* Exercise goal
Search the entries for the word "simgeye". Copy every line where it turns up.

——

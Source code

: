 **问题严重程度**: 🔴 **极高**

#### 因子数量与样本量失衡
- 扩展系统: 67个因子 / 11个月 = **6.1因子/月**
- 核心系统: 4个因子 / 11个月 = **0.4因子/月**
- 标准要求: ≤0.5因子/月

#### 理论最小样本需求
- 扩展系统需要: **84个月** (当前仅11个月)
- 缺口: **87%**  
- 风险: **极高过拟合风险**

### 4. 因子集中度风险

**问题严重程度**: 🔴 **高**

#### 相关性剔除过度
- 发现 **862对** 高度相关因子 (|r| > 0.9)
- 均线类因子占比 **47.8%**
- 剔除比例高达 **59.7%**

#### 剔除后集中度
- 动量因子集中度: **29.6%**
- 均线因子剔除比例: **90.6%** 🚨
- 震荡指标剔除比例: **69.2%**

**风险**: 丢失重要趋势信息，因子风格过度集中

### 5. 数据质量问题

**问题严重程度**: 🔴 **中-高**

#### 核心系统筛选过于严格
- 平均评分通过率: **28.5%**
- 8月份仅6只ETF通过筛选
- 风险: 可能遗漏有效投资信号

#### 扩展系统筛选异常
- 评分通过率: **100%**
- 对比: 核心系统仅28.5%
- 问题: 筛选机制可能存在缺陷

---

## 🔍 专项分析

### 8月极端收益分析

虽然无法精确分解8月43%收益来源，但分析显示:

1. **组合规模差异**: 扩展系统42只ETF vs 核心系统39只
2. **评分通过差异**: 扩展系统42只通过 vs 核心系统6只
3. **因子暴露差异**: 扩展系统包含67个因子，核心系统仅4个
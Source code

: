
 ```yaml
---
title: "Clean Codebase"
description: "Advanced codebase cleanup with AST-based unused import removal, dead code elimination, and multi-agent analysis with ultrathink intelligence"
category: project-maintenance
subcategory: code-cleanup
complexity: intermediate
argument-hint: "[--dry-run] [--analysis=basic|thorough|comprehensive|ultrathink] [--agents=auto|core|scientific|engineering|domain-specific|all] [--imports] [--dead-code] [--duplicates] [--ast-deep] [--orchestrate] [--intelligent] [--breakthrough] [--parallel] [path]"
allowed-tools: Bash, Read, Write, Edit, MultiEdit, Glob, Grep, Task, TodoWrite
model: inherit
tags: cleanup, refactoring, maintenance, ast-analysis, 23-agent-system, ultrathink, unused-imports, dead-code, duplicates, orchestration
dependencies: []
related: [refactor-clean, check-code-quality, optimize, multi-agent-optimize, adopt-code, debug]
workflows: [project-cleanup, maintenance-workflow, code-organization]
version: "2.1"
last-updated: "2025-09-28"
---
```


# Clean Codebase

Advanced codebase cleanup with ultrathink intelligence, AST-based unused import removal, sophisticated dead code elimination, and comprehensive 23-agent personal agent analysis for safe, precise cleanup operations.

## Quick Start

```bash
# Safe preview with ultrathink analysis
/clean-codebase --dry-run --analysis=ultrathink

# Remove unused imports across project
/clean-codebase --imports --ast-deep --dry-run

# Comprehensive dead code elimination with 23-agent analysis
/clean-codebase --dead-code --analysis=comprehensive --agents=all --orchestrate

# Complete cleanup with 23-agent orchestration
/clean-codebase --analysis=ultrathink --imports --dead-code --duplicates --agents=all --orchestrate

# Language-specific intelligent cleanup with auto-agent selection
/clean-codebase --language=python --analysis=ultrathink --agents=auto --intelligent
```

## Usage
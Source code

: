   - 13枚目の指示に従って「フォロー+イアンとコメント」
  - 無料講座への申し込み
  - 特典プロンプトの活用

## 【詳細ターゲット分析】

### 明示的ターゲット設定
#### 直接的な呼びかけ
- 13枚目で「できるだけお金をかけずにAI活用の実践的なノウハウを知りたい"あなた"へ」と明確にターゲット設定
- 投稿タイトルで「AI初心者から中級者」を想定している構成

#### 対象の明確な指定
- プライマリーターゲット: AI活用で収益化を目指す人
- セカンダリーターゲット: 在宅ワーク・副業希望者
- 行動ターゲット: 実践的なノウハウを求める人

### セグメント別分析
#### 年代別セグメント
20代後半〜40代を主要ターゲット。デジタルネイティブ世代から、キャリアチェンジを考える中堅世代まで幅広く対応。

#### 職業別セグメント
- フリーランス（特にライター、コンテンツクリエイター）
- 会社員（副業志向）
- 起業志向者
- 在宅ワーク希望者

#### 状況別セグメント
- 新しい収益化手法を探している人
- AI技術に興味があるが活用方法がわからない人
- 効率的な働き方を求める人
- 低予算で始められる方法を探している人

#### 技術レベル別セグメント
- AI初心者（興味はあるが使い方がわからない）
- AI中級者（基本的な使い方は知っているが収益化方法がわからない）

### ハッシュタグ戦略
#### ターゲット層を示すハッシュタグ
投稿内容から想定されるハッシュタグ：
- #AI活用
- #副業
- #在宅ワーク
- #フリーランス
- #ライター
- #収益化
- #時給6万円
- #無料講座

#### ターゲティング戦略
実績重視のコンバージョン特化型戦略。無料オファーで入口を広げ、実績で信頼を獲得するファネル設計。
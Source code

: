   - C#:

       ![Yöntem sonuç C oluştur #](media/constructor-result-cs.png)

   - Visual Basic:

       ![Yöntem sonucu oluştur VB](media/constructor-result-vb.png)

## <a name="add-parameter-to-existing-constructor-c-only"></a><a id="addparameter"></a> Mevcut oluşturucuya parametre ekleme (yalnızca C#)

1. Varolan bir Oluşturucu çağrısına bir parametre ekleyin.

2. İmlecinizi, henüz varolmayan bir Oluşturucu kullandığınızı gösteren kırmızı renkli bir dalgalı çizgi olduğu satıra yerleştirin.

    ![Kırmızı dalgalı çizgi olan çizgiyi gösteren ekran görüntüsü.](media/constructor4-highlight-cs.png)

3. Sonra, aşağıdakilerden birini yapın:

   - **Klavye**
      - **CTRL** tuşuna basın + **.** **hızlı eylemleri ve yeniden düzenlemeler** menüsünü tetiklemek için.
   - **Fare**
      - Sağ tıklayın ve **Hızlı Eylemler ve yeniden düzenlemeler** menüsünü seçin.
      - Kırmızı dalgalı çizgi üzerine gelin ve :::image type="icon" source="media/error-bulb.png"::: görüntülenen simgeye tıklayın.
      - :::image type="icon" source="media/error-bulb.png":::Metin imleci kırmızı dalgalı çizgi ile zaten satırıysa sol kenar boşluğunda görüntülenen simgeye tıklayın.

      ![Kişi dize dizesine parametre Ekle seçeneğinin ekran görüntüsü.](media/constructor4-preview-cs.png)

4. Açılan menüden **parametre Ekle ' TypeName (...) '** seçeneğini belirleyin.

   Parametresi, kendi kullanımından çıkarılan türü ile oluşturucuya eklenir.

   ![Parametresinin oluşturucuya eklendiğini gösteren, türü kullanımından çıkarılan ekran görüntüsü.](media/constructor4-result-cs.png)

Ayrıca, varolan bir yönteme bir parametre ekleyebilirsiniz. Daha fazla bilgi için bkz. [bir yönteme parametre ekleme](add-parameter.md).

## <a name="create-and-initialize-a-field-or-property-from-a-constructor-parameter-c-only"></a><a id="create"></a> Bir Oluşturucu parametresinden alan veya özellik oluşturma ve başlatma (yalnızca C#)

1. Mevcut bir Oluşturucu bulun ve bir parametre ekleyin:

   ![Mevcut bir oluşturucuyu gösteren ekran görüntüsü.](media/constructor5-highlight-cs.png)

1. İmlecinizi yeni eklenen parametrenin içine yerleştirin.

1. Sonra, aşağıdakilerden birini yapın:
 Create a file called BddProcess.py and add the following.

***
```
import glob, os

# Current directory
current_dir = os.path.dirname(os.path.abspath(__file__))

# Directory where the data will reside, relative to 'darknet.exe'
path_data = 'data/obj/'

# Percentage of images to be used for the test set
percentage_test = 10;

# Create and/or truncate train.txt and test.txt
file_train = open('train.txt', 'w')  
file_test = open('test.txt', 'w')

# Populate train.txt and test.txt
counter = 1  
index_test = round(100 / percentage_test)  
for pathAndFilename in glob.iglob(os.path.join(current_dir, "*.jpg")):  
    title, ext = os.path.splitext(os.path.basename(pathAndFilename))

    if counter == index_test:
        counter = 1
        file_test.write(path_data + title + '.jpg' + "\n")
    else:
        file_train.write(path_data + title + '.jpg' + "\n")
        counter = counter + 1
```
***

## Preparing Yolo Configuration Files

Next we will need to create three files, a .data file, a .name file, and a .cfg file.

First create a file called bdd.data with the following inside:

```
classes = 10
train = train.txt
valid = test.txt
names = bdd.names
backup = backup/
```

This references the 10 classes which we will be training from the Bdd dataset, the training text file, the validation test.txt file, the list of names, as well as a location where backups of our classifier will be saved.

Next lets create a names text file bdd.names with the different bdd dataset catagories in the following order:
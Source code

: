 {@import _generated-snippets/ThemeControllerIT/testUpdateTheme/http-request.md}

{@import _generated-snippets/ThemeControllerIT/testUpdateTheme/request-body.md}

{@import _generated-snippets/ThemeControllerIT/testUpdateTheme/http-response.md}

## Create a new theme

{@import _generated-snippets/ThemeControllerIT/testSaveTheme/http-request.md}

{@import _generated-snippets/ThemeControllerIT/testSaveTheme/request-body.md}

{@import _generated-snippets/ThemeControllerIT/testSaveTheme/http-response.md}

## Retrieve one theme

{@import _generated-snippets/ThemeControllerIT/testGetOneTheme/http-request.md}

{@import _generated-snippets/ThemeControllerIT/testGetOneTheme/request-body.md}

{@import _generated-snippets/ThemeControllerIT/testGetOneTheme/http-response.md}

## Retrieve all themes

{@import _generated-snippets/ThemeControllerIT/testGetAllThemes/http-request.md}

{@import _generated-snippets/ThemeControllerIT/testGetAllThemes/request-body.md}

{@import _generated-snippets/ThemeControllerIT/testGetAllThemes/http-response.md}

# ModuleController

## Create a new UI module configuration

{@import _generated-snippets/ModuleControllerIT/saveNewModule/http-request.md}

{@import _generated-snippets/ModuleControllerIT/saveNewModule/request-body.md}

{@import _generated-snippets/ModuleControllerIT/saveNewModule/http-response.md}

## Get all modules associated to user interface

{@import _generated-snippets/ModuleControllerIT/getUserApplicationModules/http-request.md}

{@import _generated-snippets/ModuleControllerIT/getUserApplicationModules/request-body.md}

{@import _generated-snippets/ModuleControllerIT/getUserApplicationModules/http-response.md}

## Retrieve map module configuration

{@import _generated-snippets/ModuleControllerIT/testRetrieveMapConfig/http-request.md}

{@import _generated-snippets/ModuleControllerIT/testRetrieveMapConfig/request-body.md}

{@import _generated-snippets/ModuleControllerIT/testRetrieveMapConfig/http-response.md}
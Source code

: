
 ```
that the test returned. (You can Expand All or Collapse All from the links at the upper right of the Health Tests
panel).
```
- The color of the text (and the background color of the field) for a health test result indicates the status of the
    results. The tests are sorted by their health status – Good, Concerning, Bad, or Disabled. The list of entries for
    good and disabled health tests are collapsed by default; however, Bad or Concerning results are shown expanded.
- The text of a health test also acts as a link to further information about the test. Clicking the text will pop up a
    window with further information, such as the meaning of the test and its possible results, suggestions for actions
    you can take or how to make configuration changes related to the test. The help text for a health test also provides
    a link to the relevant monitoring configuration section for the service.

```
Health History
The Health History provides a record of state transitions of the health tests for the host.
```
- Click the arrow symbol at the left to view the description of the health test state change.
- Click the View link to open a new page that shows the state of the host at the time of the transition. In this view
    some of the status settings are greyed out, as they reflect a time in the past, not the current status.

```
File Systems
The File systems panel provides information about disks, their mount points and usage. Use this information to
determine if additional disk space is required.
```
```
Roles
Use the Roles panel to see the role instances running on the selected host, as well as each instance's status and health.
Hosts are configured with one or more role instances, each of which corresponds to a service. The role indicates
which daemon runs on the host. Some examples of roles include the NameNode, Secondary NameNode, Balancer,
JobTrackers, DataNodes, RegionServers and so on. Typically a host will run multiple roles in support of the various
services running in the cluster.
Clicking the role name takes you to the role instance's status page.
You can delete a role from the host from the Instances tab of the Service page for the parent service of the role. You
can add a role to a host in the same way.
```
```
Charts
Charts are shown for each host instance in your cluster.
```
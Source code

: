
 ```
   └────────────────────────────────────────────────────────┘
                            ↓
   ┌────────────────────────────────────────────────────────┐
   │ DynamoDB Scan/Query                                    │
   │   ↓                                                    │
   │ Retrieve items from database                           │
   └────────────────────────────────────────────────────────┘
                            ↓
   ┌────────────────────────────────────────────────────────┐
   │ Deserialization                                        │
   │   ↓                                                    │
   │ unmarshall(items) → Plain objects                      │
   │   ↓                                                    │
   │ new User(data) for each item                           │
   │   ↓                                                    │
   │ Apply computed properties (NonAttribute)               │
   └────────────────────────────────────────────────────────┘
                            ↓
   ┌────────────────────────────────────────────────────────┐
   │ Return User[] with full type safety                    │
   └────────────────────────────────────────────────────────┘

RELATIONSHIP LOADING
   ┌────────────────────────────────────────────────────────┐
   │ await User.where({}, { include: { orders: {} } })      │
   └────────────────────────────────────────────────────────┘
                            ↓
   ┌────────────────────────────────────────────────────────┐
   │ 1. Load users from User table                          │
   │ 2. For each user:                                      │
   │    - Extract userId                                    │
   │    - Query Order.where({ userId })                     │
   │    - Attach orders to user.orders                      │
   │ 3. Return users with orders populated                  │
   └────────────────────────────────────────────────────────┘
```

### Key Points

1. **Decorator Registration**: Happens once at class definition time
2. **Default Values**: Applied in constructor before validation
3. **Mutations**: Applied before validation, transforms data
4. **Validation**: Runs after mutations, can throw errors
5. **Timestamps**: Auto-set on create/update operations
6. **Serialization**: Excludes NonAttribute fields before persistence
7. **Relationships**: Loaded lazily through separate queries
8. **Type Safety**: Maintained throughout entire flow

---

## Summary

——

* Answer for this exercise
      - Kırmızı dalgalı çizgi üzerine gelin ve :::image type="icon" source="media/error-bulb.png"::: görüntülenen simgeye tıklayın.
      - :::image type="icon" source="media/error-bulb.png":::Metin imleci kırmızı dalgalı çizgi ile zaten satırıysa sol kenar boşluğunda görüntülenen simgeye tıklayın.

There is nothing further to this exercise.